L’absence poétisa Maxime. Je souhaitai le revoir. Le printemps naissait, ardent et précoce, et, comme la sève aux marronniers, le désir de l’amour me remontait à l’âme. Le soleil de mars qui rend fou, dit le peuple, me baisa et me brûla de ses rayons. L’azur frais, les bourgeons neufs, l’odeur amère des premières feuilles, l’air où la dernière neige errait, tout me fut douceur et délice. Autour de moi soufflait un vent d’hyménée. Mes compagnes, l’une après l’autre, revêtaient la robe nuptiale et le voile blanc. Je les accompagnais à l’autel, quêteuse vêtue de bleu ou de rose, admirée, fêtée, souriante, avec une nostalgie mortelle dans le coeur.
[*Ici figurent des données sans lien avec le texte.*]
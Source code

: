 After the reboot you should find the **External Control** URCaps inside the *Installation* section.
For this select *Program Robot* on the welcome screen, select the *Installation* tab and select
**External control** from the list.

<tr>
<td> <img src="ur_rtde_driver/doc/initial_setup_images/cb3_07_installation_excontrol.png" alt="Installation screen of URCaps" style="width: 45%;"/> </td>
Qu’avais-je de moins que mes sœurs plus heureuses ? Un peu de cet argent qui déshonore jusqu’à l’amour. Et cette pensée seule me retenait au bord de l’envie, car je connaissais les petits mystères de ces mariages bourgeois. Certes, pensais-je en écoutant les fadaises de mes cavaliers, si j’avais cent mille livres de dot, je pourrais choisir à mon gré parmi les mieux cravatés de ces ingénieurs. Tous ces gens, hommes et femmes, sont à l’encan. Mais que diraient-ils, si, tout à coup, ils devinaient les réflexions de l’innocente Marianne, cette naïve jeune personne dont les rêves ne semblent peuplés que de princes Charmants et d’oiseaux bleus ? Ah si j’aimais Maxime, j’irais avec lui, dans la misère, dans la révolte, vers l’amour connu.
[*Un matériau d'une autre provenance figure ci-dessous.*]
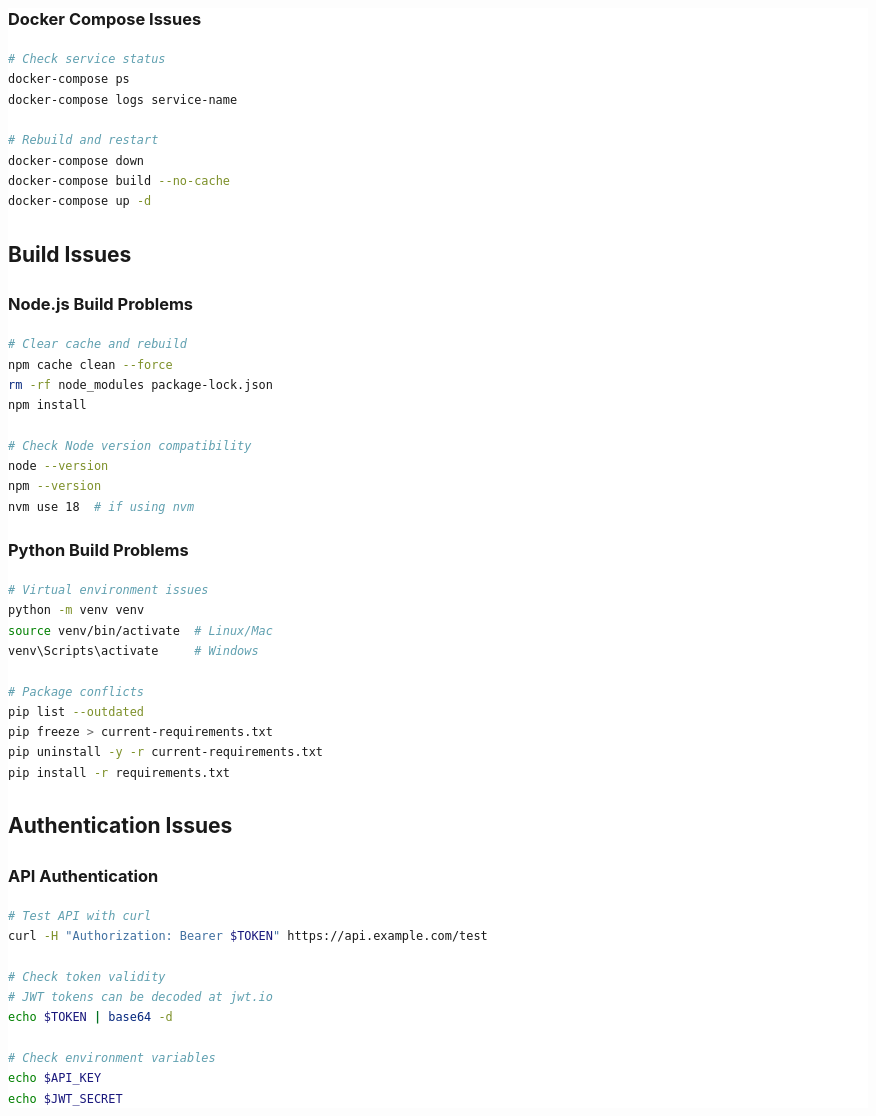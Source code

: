 ### Docker Compose Issues
```bash
# Check service status
docker-compose ps
docker-compose logs service-name

# Rebuild and restart
docker-compose down
docker-compose build --no-cache
docker-compose up -d
```

## Build Issues

### Node.js Build Problems
```bash
# Clear cache and rebuild
npm cache clean --force
rm -rf node_modules package-lock.json
npm install

# Check Node version compatibility
node --version
npm --version
nvm use 18  # if using nvm
```

### Python Build Problems
```bash
# Virtual environment issues
python -m venv venv
source venv/bin/activate  # Linux/Mac
venv\Scripts\activate     # Windows

# Package conflicts
pip list --outdated
pip freeze > current-requirements.txt
pip uninstall -y -r current-requirements.txt
pip install -r requirements.txt
```

## Authentication Issues

### API Authentication
```bash
# Test API with curl
curl -H "Authorization: Bearer $TOKEN" https://api.example.com/test

# Check token validity
# JWT tokens can be decoded at jwt.io
echo $TOKEN | base64 -d

# Check environment variables
echo $API_KEY
echo $JWT_SECRET
```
Ainsi, entre des jours de colère, l’ennui secouait sa cendre sur mes dix-neuf ans. Je comptais avec désespoir les jours inutiles de ma jeunesse, et la nuit, baignée de larmes, brûlée de fièvre, j’embrassais le vide et les ténèbres, je me pleurais moi-même comme la fille de Jephté. L’aube me trouvait blême et défaillante, sans forces pour le jour.

Et ce sera ainsi toute la vie !

Viennent donc les temps promis par Maxime, où le règne de l’amour remplacera le règne de l’argent 1 Mais dans ces temps, où seras-tu, pauvre Marianne ? Jamais tu ne t’affranchiras du joug. Car si tu l’acceptes, ce joug, c’est la vie médiocre, mais assurée, et si tu le brises, si tu te déclasses, c’est le mépris des gens comme il faut, c’est la misère. Beau risque à courir, s’il ne paye pas la certitude de l’amour !

Maxime revint.

J’appréhendais et je souhaitais l’occasion d’un tête-à-tête. Par un jour bleu d’avril, dans le salon parfumé des premiers lilas, je me trouvai seule, enfin, avec celui en qui je mettais mes espérances. J’étais assise sur le canapé, les deux mains tendues vers lui, et il me regardait sans paraître comprendre.
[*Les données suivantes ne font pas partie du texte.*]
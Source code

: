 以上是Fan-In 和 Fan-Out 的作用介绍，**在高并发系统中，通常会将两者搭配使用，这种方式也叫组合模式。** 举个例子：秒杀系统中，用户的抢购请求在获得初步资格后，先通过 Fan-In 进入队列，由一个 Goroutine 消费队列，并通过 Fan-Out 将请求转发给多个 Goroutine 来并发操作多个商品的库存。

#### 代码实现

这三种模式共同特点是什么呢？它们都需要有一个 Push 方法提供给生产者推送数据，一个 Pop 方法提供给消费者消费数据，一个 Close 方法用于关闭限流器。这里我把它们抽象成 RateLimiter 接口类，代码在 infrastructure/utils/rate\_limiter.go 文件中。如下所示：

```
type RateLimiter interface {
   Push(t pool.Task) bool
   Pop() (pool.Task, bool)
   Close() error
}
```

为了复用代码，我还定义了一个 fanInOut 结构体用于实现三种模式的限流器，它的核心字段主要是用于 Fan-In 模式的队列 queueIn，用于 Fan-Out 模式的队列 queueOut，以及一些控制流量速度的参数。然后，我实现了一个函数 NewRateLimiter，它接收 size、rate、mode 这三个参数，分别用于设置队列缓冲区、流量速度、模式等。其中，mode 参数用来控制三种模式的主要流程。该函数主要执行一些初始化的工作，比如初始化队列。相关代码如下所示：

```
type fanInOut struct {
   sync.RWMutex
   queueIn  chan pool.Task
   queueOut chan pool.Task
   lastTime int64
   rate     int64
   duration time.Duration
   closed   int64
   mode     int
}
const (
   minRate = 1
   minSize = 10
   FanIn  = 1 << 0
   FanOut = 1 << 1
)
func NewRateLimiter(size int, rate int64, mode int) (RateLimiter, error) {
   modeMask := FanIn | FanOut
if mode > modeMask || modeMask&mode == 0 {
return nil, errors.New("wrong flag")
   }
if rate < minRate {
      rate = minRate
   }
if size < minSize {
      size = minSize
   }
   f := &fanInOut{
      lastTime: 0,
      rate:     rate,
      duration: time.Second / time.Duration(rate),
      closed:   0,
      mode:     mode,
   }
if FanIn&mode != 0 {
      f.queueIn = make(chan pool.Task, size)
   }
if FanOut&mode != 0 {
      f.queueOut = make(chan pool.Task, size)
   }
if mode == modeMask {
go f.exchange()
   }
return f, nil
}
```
— C’est, bien toi, Marianne, qui me tend la main ?

— Maxime. Tu es irrité contre moi ?

— Pardieu ! Est-il bien généreux, ma chère amie, de dire à l’homme qui vous aime « Va-t’en, oublie-moi ! à à la minute précise où l’oubli lui est devenu impossible ? J’ai suivi tes conseils pourtant Je suis parti.

— Et tu m’as oubliée ?

— J’ai essayé, pendant que tu flirtais avec Montauzat.

Je baissai la tête. Maxime s’assit près de moi

— Folle ! dit-il, folle et infortunée qui cherches dans les images l’amour que je lui offrais. Sois sincère ! Tu as voulu te faire épouser ?

— Oui, répondis-je accablée. Je ne peux plus mentir. Pense ce qu’il te plaira. J’ai été folle comme tu dis… et bien malheureuse.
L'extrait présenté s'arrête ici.